Prerequisites: An introductory database course may be helpful, but it is not required.


Time and Place

2:50pm-4:05pm on Tuesdays and Thursdays; D243 LSRC


Books

Recommended reference: Database Systems: The Complete Book, by Hector Garcia-Molina, Jeffrey D. Ullman, and Jennifer Widom. Prentice Hall. 2002.


Instructor

Shivnath Babu
Web:
http://www.cs.duke.edu/~shivnath/
Email: shivnath@cs.duke.edu
Office: D338 LSRC
Office hours: Tuesdays and Thursdays 1.45-2.45 PM, or by appointment


Grading

Homework Assignments15%
Project25%
Midterm25%
Final35%

There will be three written homework assignments. Late homeworks will not be accepted, unless there are documented excuses from a physician or dean.

There is a course project (done either individually or in groups of at most two). Details will be available in the second week of the class.

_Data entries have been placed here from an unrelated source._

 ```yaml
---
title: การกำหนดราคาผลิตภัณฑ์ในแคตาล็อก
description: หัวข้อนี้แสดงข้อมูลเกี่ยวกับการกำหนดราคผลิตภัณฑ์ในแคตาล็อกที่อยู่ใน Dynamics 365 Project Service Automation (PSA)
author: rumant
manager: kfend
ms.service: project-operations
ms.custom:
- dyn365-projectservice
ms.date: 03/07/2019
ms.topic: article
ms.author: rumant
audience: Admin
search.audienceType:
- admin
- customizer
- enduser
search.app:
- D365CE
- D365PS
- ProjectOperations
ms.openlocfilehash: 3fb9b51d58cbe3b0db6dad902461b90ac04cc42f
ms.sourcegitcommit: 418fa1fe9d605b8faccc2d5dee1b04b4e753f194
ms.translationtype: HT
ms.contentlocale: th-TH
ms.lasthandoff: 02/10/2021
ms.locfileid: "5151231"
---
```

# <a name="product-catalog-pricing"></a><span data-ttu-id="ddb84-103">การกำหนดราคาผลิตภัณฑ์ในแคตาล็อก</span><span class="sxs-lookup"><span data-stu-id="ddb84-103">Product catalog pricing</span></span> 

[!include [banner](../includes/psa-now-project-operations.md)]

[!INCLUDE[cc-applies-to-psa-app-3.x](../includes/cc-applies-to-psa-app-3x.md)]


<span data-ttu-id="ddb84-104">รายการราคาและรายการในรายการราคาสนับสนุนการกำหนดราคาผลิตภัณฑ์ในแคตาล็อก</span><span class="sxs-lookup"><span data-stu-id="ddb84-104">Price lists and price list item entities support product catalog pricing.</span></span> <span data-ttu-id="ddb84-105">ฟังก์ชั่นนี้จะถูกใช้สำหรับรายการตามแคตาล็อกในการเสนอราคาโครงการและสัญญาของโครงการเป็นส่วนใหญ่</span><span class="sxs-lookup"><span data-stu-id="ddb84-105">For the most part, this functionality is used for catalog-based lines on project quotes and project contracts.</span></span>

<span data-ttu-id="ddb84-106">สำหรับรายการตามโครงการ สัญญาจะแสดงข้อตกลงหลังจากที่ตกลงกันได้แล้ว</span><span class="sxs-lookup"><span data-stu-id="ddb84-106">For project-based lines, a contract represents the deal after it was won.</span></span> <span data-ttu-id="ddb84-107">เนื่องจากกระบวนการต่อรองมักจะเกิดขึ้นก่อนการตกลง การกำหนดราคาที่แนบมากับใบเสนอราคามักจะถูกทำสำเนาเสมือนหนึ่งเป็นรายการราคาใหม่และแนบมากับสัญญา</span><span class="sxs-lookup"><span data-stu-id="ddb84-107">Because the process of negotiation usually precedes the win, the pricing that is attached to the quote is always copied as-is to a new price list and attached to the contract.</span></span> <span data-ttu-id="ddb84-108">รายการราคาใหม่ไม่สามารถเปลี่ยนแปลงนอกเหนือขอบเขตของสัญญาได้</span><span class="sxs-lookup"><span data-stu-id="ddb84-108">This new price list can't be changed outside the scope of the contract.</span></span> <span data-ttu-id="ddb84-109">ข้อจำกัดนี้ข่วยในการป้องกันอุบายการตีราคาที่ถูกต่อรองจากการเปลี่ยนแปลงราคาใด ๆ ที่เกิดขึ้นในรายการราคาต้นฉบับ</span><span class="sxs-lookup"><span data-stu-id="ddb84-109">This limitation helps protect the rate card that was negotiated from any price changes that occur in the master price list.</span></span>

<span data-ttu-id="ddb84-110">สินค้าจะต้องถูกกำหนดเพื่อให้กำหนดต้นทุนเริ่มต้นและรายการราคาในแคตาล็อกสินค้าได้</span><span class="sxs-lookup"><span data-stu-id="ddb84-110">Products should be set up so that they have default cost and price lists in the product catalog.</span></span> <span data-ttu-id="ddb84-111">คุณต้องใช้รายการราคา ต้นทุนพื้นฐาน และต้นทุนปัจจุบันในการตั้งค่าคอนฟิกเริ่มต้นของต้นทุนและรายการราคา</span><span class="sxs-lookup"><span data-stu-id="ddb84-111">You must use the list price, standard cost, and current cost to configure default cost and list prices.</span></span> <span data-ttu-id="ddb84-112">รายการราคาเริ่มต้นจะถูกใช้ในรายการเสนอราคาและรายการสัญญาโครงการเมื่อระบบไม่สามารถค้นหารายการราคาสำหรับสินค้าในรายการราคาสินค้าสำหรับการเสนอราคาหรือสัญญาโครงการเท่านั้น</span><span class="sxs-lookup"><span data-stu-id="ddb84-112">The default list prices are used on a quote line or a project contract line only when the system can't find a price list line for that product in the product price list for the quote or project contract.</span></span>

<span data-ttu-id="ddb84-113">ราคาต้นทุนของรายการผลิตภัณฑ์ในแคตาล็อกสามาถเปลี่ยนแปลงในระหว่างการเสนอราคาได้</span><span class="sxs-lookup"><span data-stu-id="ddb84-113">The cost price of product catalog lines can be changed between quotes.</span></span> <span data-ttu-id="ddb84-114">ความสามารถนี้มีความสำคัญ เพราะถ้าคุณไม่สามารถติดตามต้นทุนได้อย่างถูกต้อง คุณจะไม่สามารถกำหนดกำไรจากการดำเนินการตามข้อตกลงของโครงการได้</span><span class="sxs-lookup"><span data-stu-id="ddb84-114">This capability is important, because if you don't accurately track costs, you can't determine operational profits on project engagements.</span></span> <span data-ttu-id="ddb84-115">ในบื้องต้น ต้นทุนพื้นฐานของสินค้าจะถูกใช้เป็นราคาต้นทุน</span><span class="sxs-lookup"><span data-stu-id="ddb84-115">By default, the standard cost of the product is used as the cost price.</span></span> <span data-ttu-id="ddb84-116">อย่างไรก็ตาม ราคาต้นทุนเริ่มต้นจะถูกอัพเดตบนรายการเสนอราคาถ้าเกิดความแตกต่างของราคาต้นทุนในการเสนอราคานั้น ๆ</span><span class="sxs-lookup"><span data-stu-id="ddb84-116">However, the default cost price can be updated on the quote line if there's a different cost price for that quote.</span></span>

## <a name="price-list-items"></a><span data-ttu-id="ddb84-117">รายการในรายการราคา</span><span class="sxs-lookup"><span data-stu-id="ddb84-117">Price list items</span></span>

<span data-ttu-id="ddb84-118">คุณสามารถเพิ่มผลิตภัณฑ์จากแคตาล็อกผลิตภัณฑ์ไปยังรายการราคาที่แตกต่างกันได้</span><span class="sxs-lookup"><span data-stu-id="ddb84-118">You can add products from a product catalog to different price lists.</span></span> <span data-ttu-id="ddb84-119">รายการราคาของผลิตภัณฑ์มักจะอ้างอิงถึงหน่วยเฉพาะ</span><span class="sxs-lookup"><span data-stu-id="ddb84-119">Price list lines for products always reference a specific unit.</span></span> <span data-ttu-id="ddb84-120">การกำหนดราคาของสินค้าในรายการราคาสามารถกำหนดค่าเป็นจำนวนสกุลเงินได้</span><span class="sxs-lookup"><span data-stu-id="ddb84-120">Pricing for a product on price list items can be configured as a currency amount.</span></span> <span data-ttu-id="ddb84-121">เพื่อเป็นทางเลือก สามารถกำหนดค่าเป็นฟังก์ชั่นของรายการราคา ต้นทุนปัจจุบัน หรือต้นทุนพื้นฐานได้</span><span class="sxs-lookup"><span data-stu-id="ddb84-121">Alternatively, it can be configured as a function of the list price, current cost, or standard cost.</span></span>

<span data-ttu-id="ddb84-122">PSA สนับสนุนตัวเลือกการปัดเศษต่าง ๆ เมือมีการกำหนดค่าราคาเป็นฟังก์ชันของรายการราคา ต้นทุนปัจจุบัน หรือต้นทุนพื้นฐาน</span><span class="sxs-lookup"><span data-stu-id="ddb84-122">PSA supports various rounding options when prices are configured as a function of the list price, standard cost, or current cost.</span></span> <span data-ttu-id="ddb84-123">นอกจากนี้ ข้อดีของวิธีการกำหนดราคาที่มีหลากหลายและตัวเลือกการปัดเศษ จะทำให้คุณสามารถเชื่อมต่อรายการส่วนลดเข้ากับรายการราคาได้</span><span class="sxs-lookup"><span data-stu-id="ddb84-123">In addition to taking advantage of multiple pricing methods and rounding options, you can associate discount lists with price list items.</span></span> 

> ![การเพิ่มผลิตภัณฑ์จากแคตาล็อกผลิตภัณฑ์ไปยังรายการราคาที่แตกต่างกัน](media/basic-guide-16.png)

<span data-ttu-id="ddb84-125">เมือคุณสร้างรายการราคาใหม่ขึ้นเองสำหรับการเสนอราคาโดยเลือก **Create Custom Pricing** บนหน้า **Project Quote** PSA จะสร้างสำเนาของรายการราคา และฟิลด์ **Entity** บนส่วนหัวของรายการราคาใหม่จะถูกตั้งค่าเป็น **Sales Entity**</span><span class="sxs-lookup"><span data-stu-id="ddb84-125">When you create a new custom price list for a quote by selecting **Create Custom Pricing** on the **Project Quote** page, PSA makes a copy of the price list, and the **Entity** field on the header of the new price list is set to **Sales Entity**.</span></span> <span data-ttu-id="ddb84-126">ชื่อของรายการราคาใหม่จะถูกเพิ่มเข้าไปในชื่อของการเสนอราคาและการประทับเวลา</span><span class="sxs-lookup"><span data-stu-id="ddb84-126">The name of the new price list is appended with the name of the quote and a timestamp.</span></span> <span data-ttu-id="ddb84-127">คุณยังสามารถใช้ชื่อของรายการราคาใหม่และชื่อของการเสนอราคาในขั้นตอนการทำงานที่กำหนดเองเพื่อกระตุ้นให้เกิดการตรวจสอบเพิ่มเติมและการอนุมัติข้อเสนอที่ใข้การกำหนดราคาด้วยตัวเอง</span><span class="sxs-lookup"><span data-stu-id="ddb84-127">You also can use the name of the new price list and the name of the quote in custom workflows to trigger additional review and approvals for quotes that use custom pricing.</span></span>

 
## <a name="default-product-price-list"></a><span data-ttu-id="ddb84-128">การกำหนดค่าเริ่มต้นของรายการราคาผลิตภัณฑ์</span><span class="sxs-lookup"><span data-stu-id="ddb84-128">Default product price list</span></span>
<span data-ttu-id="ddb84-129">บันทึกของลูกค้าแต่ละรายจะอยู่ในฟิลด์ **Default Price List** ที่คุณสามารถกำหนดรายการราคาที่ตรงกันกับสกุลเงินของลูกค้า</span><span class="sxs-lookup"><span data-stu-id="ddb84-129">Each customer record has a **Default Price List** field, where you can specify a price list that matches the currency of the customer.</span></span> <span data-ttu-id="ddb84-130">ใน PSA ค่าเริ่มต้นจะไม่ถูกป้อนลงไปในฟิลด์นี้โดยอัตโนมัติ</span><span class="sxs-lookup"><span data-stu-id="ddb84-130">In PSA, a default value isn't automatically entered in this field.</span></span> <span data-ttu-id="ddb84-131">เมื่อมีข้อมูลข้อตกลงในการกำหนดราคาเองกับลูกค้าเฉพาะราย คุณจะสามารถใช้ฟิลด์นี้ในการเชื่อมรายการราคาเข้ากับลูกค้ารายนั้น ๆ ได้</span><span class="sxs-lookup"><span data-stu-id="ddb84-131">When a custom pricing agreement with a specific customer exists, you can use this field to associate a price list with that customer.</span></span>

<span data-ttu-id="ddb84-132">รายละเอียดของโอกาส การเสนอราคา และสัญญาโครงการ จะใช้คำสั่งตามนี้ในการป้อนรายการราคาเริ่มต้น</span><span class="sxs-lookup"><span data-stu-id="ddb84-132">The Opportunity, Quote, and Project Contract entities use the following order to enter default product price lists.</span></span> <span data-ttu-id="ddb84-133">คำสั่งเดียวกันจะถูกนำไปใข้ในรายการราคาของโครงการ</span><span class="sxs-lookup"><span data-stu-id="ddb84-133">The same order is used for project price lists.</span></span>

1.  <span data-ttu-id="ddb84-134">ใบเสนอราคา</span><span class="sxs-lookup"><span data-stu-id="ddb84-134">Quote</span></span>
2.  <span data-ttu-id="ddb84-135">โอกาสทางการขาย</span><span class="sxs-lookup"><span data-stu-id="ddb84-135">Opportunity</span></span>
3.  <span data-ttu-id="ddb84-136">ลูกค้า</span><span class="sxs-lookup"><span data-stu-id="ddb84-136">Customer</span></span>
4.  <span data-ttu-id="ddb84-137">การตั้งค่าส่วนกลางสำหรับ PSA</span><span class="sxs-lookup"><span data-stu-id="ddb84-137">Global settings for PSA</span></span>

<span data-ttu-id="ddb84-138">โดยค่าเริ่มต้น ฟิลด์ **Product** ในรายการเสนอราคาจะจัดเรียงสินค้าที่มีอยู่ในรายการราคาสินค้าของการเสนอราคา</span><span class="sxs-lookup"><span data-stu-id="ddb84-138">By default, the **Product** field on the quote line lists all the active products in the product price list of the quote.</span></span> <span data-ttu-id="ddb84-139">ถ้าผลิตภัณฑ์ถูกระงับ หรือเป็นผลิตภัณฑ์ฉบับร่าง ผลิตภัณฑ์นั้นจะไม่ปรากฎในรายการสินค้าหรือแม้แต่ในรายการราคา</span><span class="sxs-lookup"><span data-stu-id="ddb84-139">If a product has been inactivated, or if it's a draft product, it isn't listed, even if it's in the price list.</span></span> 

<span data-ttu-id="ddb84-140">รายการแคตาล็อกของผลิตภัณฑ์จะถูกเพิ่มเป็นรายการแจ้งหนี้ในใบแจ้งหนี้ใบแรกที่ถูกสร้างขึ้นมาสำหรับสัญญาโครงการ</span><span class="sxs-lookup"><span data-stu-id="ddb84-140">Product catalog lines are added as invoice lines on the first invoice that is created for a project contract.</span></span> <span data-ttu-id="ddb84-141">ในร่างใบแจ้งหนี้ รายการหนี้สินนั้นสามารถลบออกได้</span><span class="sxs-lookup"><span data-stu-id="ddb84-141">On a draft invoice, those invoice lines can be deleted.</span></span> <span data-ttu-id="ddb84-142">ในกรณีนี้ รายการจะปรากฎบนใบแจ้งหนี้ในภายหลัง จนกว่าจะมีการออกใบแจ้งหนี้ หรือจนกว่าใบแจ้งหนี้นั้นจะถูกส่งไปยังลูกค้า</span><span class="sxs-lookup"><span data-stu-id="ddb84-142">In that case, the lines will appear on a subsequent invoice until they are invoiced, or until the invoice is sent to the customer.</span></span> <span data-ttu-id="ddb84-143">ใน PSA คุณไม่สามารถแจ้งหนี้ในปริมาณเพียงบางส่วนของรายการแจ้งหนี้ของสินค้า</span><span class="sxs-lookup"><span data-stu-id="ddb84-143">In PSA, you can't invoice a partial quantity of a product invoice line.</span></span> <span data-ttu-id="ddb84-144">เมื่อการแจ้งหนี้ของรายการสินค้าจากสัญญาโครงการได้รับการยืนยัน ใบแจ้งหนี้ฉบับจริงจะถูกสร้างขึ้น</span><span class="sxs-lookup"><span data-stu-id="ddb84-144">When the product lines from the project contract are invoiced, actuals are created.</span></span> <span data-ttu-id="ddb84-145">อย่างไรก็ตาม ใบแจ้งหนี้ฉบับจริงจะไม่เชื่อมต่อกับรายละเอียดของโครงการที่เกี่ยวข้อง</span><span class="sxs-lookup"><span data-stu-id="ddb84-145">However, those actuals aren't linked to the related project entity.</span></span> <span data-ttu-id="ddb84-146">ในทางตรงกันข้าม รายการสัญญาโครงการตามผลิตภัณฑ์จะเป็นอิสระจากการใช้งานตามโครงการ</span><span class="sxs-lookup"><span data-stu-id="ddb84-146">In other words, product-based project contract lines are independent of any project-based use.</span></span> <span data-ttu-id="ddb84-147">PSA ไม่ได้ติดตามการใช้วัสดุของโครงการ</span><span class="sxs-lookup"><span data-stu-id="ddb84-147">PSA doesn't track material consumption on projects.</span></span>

Both midterm and final exams are open-book and open-notes.


Honor Code

Under the Duke Honor Code, you are expected to submit your own work in this course, including homeworks, projects, and exams. On many occasions when working on homeworks and projects, it is useful to ask others (the instructor or other students) for hints or debugging help, or to talk generally about the written problems or programming strategies. Such activity is both acceptable and encouraged, but you must indicate in your submission any assistance you received. Any assistance received that is not given proper citation will be considered a violation of the Honor Code. In any event, you are responsible for understanding and being able to explain on your own all written and programming solutions that you submit. The course staff will pursue aggressively all suspected cases of Honor Code violations, and they will be handled through official University channels.